Talking to journalists in Moscow, Putin’s spokesman said Navalnaya “should not have turned to the Kremlin as it has no role in the matter.”

“We will not react to such an appeal…. At the moment, in a situation when a citizen is a convict incarcerated in a penal colony, the address for such appeals is the FSIN,” Dmitry Peskov said, referring to the Federal Penitentiary Service.

Lawyer Vadim Kobzev said that after “finally” getting to see Navalny, it quickly became clear that he was not only not being treated properly, “but a deliberate strategy is under way to undermine his health.”

In a statement on his website, Navalny also accused the prison of torturing him through sleep deprivation.

Peskov rejected that allegation, saying Navalny, like other prisoners, is woken up every hour as a way “of maintaining order and discipline in penitentiaries” and that stricter measures are often used in prisons abroad.

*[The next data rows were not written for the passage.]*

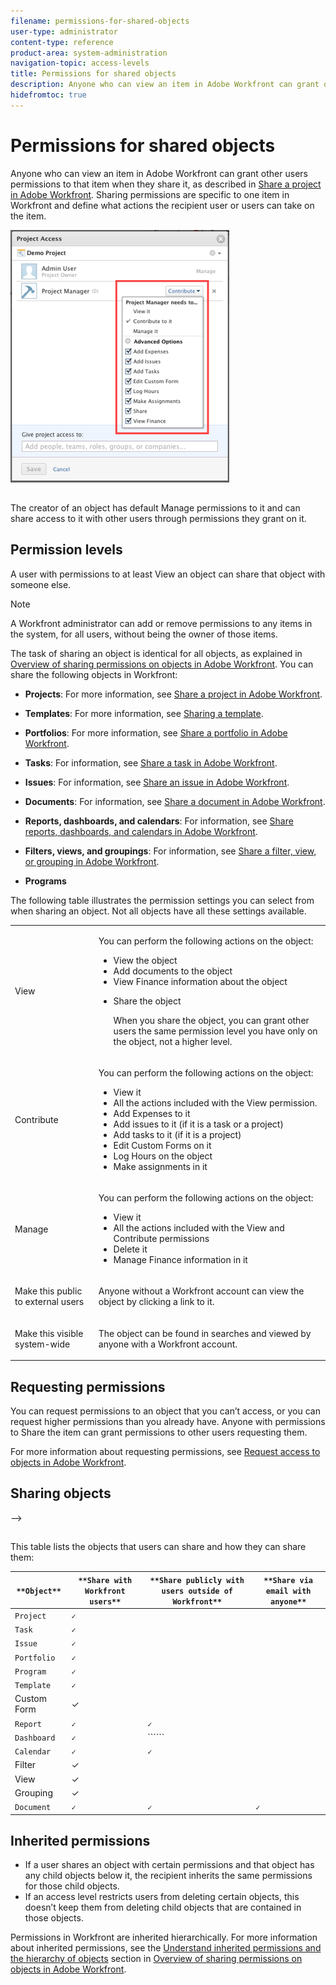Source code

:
```yaml
---
filename: permissions-for-shared-objects
user-type: administrator
content-type: reference
product-area: system-administration
navigation-topic: access-levels
title: Permissions for shared objects
description: Anyone who can view an item in Adobe Workfront can grant other users permissions to that item when they share it, as described in Share a project in Adobe Workfront. Sharing permissions are specific to one item in Workfront and define what actions the recipient user or users can take on the item.
hidefromtoc: true
---
```


# Permissions for shared objects

Anyone who can view an item in Adobe Workfront can grant other users permissions to that item when they share it, as described in [Share a project in Adobe Workfront](../../../workfront-basics/grant-and-request-access-to-objects/share-a-project.md). Sharing permissions are specific to one item in Workfront and define what actions the recipient user or users can take on the item.

![](assets/screen-shot-2014-01-20-at-1.10.15-pm-350x404.png)

##  

The creator of an object has default Manage permissions to it and can share access to it with other users through permissions they grant on it.

## Permission levels

A user with permissions to at least View an object can share that object with someone else.

>[!NOTE]
>
>A Workfront administrator can add or remove permissions to any items in the system, for all users, without being the owner of those items.

The task of sharing an object is identical for all objects, as explained in [Overview of sharing permissions on objects in Adobe Workfront](../../../workfront-basics/grant-and-request-access-to-objects/sharing-permissions-on-objects-overview.md). You can share the following objects in Workfront:

* **Projects**: For more information, see [Share a project in Adobe Workfront](../../../workfront-basics/grant-and-request-access-to-objects/share-a-project.md).

* **Templates**: For more information, see [Sharing a template](../../../workfront-basics/grant-and-request-access-to-objects/share-a-template.md).

* **Portfolios**: For more information, see [Share a portfolio in Adobe Workfront](../../../workfront-basics/grant-and-request-access-to-objects/share-a-portfolio..md).

* **Tasks**: For information, see [Share a task in Adobe Workfront](../../../workfront-basics/grant-and-request-access-to-objects/share-a-task.md).

* **Issues**: For information, see [Share an issue in Adobe Workfront](../../../workfront-basics/grant-and-request-access-to-objects/share-an-issue.md).

* **Documents**: For information, see [Share a document in Adobe Workfront](../../../workfront-basics/grant-and-request-access-to-objects/document-permissions.md).

* **Reports, dashboards, and calendars**: For information, see [Share reports, dashboards, and calendars in Adobe Workfront](../../../workfront-basics/grant-and-request-access-to-objects/permissions-reports-dashboards-calendars.md).

* **Filters, views, and groupings**: For information, see [Share a filter, view, or grouping in Adobe Workfront](../../../reports-and-dashboards/reports/reporting-elements/share-filter-view-grouping.md). 

* **Programs**

The following table illustrates the permission settings you can select from when sharing an object. Not all objects have all these settings available.

<table cellspacing="0"> 
 <col> 
 <col> 
 <tbody> 
  <tr> 
   <td role="rowheader">View</td> 
   <td> <p>You can perform the following actions on the object:</p> 
    <ul> 
     <li>View the object</li> 
     <li>Add documents to the object</li> 
     <li>View Finance information about the object</li> 
     <li> <p>Share the object<br></p> <p>When you share the object, you can grant other users the same permission level you have only on the object, not a higher level.</p> </li> 
    </ul> </td> 
  </tr> 
  <tr> 
   <td role="rowheader">Contribute</td> 
   <td> <p>You can perform the following actions on the object:</p> 
    <ul> 
     <li>View it</li> 
     <li>All the actions included with the View permission.</li> 
     <li>Add Expenses to it</li> 
     <li>Add issues to it (if it is a task or a project)</li> 
     <li>Add tasks to it (if it is a project)</li> 
     <li>Edit Custom Forms on it</li> 
     <li>Log Hours on the object</li> 
     <li>Make assignments in it</li> 
    </ul> </td> 
  </tr> 
  <tr> 
   <td role="rowheader">Manage</td> 
   <td> <p>You can perform the following actions on the object:</p> 
    <ul> 
     <li>View it</li> 
     <li>All the actions included with the View and Contribute permissions</li> 
     <li>Delete it</li> 
     <li>Manage Finance information in it</li> 
    </ul> </td> 
  </tr> 
  <tr> 
   <td role="rowheader">Make this public to external users</td> 
   <td> <p>Anyone without a Workfront account can view the object by clicking a link to it.</p> </td> 
  </tr> 
  <tr> 
   <td role="rowheader">Make this visible system-wide</td> 
   <td> <p>The object can be found in searches and viewed by anyone with a Workfront account.</p> </td> 
  </tr> 
 </tbody> 
</table>

## Requesting permissions

You can request permissions to an object that you can’t access, or you can request higher permissions than you already have. Anyone with permissions to Share the item can grant permissions to other users requesting them.

For more information about requesting permissions, see [Request access to objects in Adobe Workfront](../../../workfront-basics/grant-and-request-access-to-objects/request-access.md).

## Sharing objects

<!--
<p data-mc-conditions="QuicksilverOrClassic.Draft mode"><![CDATA[
]]>The following table lists the objects can be shared in Workfront and the entities with which they can be shared:</p>
-->

<!--
<table cellspacing="15" data-mc-conditions="QuicksilverOrClassic.Draft mode">
<col>
<col>
<col>
<col>
<col>
<col>
<col>
<col>
<thead>
<tr> <!--
<th data-mc-conditions="QuicksilverOrClassic.Draft mode">Object</th>
--> <!--
<th data-mc-conditions="QuicksilverOrClassic.Draft mode">People</th>
--> <!--
<th data-mc-conditions="QuicksilverOrClassic.Draft mode">Teams</th>
--> <!--
<th data-mc-conditions="QuicksilverOrClassic.Draft mode">Job Roles</th>
--> <!--
<th data-mc-conditions="QuicksilverOrClassic.Draft mode">Groups</th>
--> <!--
<th data-mc-conditions="QuicksilverOrClassic.Draft mode">Companies</th>
--> <!--
<th data-mc-conditions="QuicksilverOrClassic.Draft mode">Public</th>
--> <!--
<th data-mc-conditions="QuicksilverOrClassic.Draft mode">System-Wide</th>
-->
</tr>
</thead>
<tbody>
<tr>
<th scope="row"> <!--
<p data-mc-conditions="QuicksilverOrClassic.Draft mode">Calendars</p>
--> </th> <!--
<td data-mc-conditions="QuicksilverOrClassic.Draft mode">✓</td>
-->
<td> <!--
<p data-mc-conditions="QuicksilverOrClassic.Draft mode">✓</p>
--> </td>
<td> <!--
<p data-mc-conditions="QuicksilverOrClassic.Draft mode">✓</p>
--> </td>
<td> <!--
<p data-mc-conditions="QuicksilverOrClassic.Draft mode">✓</p>
--> </td>
<td> <!--
<p data-mc-conditions="QuicksilverOrClassic.Draft mode">✓</p>
--> </td>
<td> <!--
<p data-mc-conditions="QuicksilverOrClassic.Draft mode">✓</p>
--> </td>
<td> <!--
<p data-mc-conditions="QuicksilverOrClassic.Draft mode">✓</p>
--> </td>
</tr>
<tr>
<th scope="row"> <!--
<p data-mc-conditions="QuicksilverOrClassic.Draft mode">Custom Forms</p>
--> </th>
<td> <!--
<p data-mc-conditions="QuicksilverOrClassic.Draft mode">✓</p>
--> </td>
<td> <!--
<p data-mc-conditions="QuicksilverOrClassic.Draft mode">✓&nbsp;</p>
--> </td>
<td> <!--
<p data-mc-conditions="QuicksilverOrClassic.Draft mode">✓&nbsp;</p>
--> </td>
<td> <!--
<p data-mc-conditions="QuicksilverOrClassic.Draft mode">✓</p>
--> </td>
<td> <!--
<p data-mc-conditions="QuicksilverOrClassic.Draft mode">✓</p>
--> </td>
<td> <!--
<p data-mc-conditions="QuicksilverOrClassic.Draft mode">&nbsp;</p>
--> </td>
<td> <!--
<p data-mc-conditions="QuicksilverOrClassic.Draft mode">&nbsp;✓</p>
--> </td>
</tr>
<tr>
<th scope="row"> <!--
<p data-mc-conditions="QuicksilverOrClassic.Draft mode">Documents</p>
--> </th>
<td> <!--
<p data-mc-conditions="QuicksilverOrClassic.Draft mode">✓</p>
--> </td>
<td> <!--
<p data-mc-conditions="QuicksilverOrClassic.Draft mode">✓</p>
--> </td>
<td> <!--
<p data-mc-conditions="QuicksilverOrClassic.Draft mode">✓</p>
--> </td>
<td> <!--
<p data-mc-conditions="QuicksilverOrClassic.Draft mode">✓</p>
--> </td>
<td> <!--
<p data-mc-conditions="QuicksilverOrClassic.Draft mode">✓</p>
--> </td>
<td> <!--
<p data-mc-conditions="QuicksilverOrClassic.Draft mode">✓</p>
--> </td>
<td> <!--
<p data-mc-conditions="QuicksilverOrClassic.Draft mode">✓</p>
--> </td>
</tr>
<tr>
<th scope="row"> <!--
<p data-mc-conditions="QuicksilverOrClassic.Draft mode">Dashboards</p>
--> </th>
<td> <!--
<p data-mc-conditions="QuicksilverOrClassic.Draft mode">✓</p>
--> </td>
<td> <!--
<p data-mc-conditions="QuicksilverOrClassic.Draft mode">✓</p>
--> </td>
<td> <!--
<p data-mc-conditions="QuicksilverOrClassic.Draft mode">✓</p>
--> </td>
<td> <!--
<p data-mc-conditions="QuicksilverOrClassic.Draft mode">✓</p>
--> </td>
<td> <!--
<p data-mc-conditions="QuicksilverOrClassic.Draft mode">✓</p>
--> </td> <!--
<td data-mc-conditions="QuicksilverOrClassic.Draft mode">&nbsp;</td>
-->
<td> <!--
<p data-mc-conditions="QuicksilverOrClassic.Draft mode">✓</p>
--> </td>
</tr>
<tr>
<th scope="row"> <!--
<p data-mc-conditions="QuicksilverOrClassic.Draft mode">Issues</p>
--> </th>
<td> <!--
<p data-mc-conditions="QuicksilverOrClassic.Draft mode">✓</p>
--> </td>
<td> <!--
<p data-mc-conditions="QuicksilverOrClassic.Draft mode">✓</p>
--> </td>
<td> <!--
<p data-mc-conditions="QuicksilverOrClassic.Draft mode">✓</p>
--> </td>
<td> <!--
<p data-mc-conditions="QuicksilverOrClassic.Draft mode">✓</p>
--> </td>
<td> <!--
<p data-mc-conditions="QuicksilverOrClassic.Draft mode">✓</p>
--> </td>
<td> <!--
<p data-mc-conditions="QuicksilverOrClassic.Draft mode">&nbsp;</p>
--> </td>
<td> <!--
<p data-mc-conditions="QuicksilverOrClassic.Draft mode">✓</p>
--> </td>
</tr>
<tr>
<th scope="row"> <!--
<p data-mc-conditions="QuicksilverOrClassic.Draft mode">Portfolios</p>
--> </th>
<td> <!--
<p data-mc-conditions="QuicksilverOrClassic.Draft mode">✓</p>
--> </td>
<td> <!--
<p data-mc-conditions="QuicksilverOrClassic.Draft mode">✓</p>
--> </td>
<td> <!--
<p data-mc-conditions="QuicksilverOrClassic.Draft mode">✓</p>
--> </td>
<td> <!--
<p data-mc-conditions="QuicksilverOrClassic.Draft mode">✓</p>
--> </td>
<td> <!--
<p data-mc-conditions="QuicksilverOrClassic.Draft mode">✓</p>
--> </td>
<td> <!--
<p data-mc-conditions="QuicksilverOrClassic.Draft mode">&nbsp;</p>
--> </td>
<td> <!--
<p data-mc-conditions="QuicksilverOrClassic.Draft mode">✓</p>
--> </td>
</tr>
<tr> <!--
<th scope="row" data-mc-conditions="QuicksilverOrClassic.Draft mode">Programs</th>
--> <!--
<td data-mc-conditions="QuicksilverOrClassic.Draft mode">✓</td>
--> <!--
<td data-mc-conditions="QuicksilverOrClassic.Draft mode">✓</td>
--> <!--
<td data-mc-conditions="QuicksilverOrClassic.Draft mode">✓</td>
--> <!--
<td data-mc-conditions="QuicksilverOrClassic.Draft mode">✓</td>
--> <!--
<td data-mc-conditions="QuicksilverOrClassic.Draft mode">✓</td>
--> <!--
<td data-mc-conditions="QuicksilverOrClassic.Draft mode">&nbsp;</td>
--> <!--
<td data-mc-conditions="QuicksilverOrClassic.Draft mode">✓</td>
-->
</tr>
<tr>
<th scope="row"> <!--
<p data-mc-conditions="QuicksilverOrClassic.Draft mode">Projects</p>
--> </th>
<td> <!--
<p data-mc-conditions="QuicksilverOrClassic.Draft mode">✓</p>
--> </td>
<td> <!--
<p data-mc-conditions="QuicksilverOrClassic.Draft mode">✓</p>
--> </td>
<td> <!--
<p data-mc-conditions="QuicksilverOrClassic.Draft mode">✓</p>
--> </td>
<td> <!--
<p data-mc-conditions="QuicksilverOrClassic.Draft mode">✓</p>
--> </td>
<td> <!--
<p data-mc-conditions="QuicksilverOrClassic.Draft mode">✓</p>
--> </td>
<td> <!--
<p data-mc-conditions="QuicksilverOrClassic.Draft mode">&nbsp;</p>
--> </td>
<td> <!--
<p data-mc-conditions="QuicksilverOrClassic.Draft mode">✓</p>
--> </td>
</tr>
<tr>
<th scope="row"> <!--
<p data-mc-conditions="QuicksilverOrClassic.Draft mode">Reports</p>
--> </th>
<td> <!--
<p data-mc-conditions="QuicksilverOrClassic.Draft mode">✓</p>
--> </td>
<td> <!--
<p data-mc-conditions="QuicksilverOrClassic.Draft mode">✓</p>
--> </td>
<td> <!--
<p data-mc-conditions="QuicksilverOrClassic.Draft mode">✓</p>
--> </td>
<td> <!--
<p data-mc-conditions="QuicksilverOrClassic.Draft mode">✓</p>
--> </td>
<td> <!--
<p data-mc-conditions="QuicksilverOrClassic.Draft mode">✓</p>
--> </td>
<td> <!--
<p data-mc-conditions="QuicksilverOrClassic.Draft mode">✓</p>
--> </td>
<td> <!--
<p data-mc-conditions="QuicksilverOrClassic.Draft mode">✓</p>
--> </td>
</tr>
<tr>
<th scope="row"> <!--
<p data-mc-conditions="QuicksilverOrClassic.Draft mode">Tasks</p>
--> </th>
<td> <!--
<p data-mc-conditions="QuicksilverOrClassic.Draft mode">✓</p>
--> </td>
<td> <!--
<p data-mc-conditions="QuicksilverOrClassic.Draft mode">✓</p>
--> </td>
<td> <!--
<p data-mc-conditions="QuicksilverOrClassic.Draft mode">✓</p>
--> </td>
<td> <!--
<p data-mc-conditions="QuicksilverOrClassic.Draft mode">✓</p>
--> </td>
<td> <!--
<p data-mc-conditions="QuicksilverOrClassic.Draft mode">✓</p>
--> </td>
<td> <!--
<p data-mc-conditions="QuicksilverOrClassic.Draft mode">&nbsp;</p>
--> </td>
<td> <!--
<p data-mc-conditions="QuicksilverOrClassic.Draft mode">✓</p>
--> </td>
</tr>
<tr>
<th scope="row"> <!--
<p class="wysiwyg-text-align-left" data-mc-conditions="QuicksilverOrClassic.Draft mode">Templates</p>
--> </th>
<td> <!--
<p data-mc-conditions="QuicksilverOrClassic.Draft mode">✓</p>
--> </td>
<td> <!--
<p data-mc-conditions="QuicksilverOrClassic.Draft mode">✓</p>
--> </td>
<td> <!--
<p data-mc-conditions="QuicksilverOrClassic.Draft mode">✓</p>
--> </td>
<td> <!--
<p data-mc-conditions="QuicksilverOrClassic.Draft mode">✓</p>
--> </td>
<td> <!--
<p data-mc-conditions="QuicksilverOrClassic.Draft mode">✓</p>
--> </td>
<td> <!--
<p data-mc-conditions="QuicksilverOrClassic.Draft mode">&nbsp;</p>
--> </td>
<td> <!--
<p class="wysiwyg-text-align-center" data-mc-conditions="QuicksilverOrClassic.Draft mode">✓</p>
--> </td>
</tr>
</tbody>
</table>
-->

<!--
<p data-mc-conditions="QuicksilverOrClassic.Draft mode">* This is available only if your organization has purchased the Workfront Scenario Planner. For information about the Workfront Scenario Planner, see <a href="../../../scenario-planner/scenario-planner-overview.md" class="MCXref xref">The Adobe Workfront Scenario Planner overview</a>. </p>
-->

##  

This table lists the objects that users can share and how they can share them: 

| ```**Object**``` | ```**Share with Workfront users**``` | ```**Share publicly with users outside of Workfront**``` | ```**Share via email with anyone**``` |
|---|---|---|---|
| ```Project``` | ```✓``` |&nbsp; |&nbsp; |
| ```Task``` | ```✓``` |&nbsp; |&nbsp; |
| ```Issue``` | ```✓``` |&nbsp; |&nbsp; |
| ```Portfolio``` | ```✓``` |&nbsp; |&nbsp; |
| ```Program``` | ```✓``` |&nbsp; |&nbsp; |
| ```Template``` | ```✓``` |&nbsp; |&nbsp; |
| Custom Form |✓ |&nbsp; |&nbsp; |
| ```Report``` | ```✓``` | ```✓``` |&nbsp; |
| ```Dashboard``` | ```✓``` | `````` |&nbsp; |
| ```Calendar``` | ```✓``` | ```✓``` |&nbsp; |
| Filter |✓ |&nbsp; |&nbsp; |
| View |✓ |&nbsp; |&nbsp; |
| Grouping |✓ |&nbsp; |&nbsp; |
| ```Document``` | ```✓``` | ```✓``` | ```✓``` |

## Inherited permissions

* If a user shares an object with certain permissions and that object has any child objects below it, the recipient inherits the same permissions for those child objects. 
* If an access level restricts users from deleting certain objects, this doesn’t keep them from deleting child objects that are contained in those objects.

Permissions in Workfront are inherited hierarchically. For more information about inherited permissions, see the [Understand inherited permissions and the hierarchy of objects](../../../workfront-basics/grant-and-request-access-to-objects/sharing-permissions-on-objects-overview.md#understanding-inherited-permissions) section in [Overview of sharing permissions on objects in Adobe Workfront](../../../workfront-basics/grant-and-request-access-to-objects/sharing-permissions-on-objects-overview.md).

Peskov, however, failed to address the allegation that such measures weren’t needed since there is a closed-circuit television camera in Navalny’s cell allowing guards to monitor him at all times.

Such comments show “these people are the enemies of our own country,” Navalny’s Anti-Corruption Foundation (FBK) said on Twitter in response to Peskov’s statements.

Navalny was detained at a Moscow airport in January immediately upon returning from Berlin, where he was recovering from what several Western laboratories determined was a poisoning attempt using a Novichok-type nerve agent that saw him fall seriously ill on a flight in Siberia in August 2020.

Navalny has said the assassination attempt was ordered by Putin — an allegation rejected by the Kremlin.

A Moscow court in February ruled that while in Germany, Navalny had violated the terms of parole from an older embezzlement case that is widely considered to be politically motivated.

His suspended 3 1/2-year sentence was converted into jail time, though the court reduced that amount to 2 1/2 years for time already served in detention.

Navalny’s incarceration set off a wave of nationwide protests and a crackdown against his supporters.

The European Union, the United States, and Canada have imposed a series of sanctions against Russia over the Navalny case.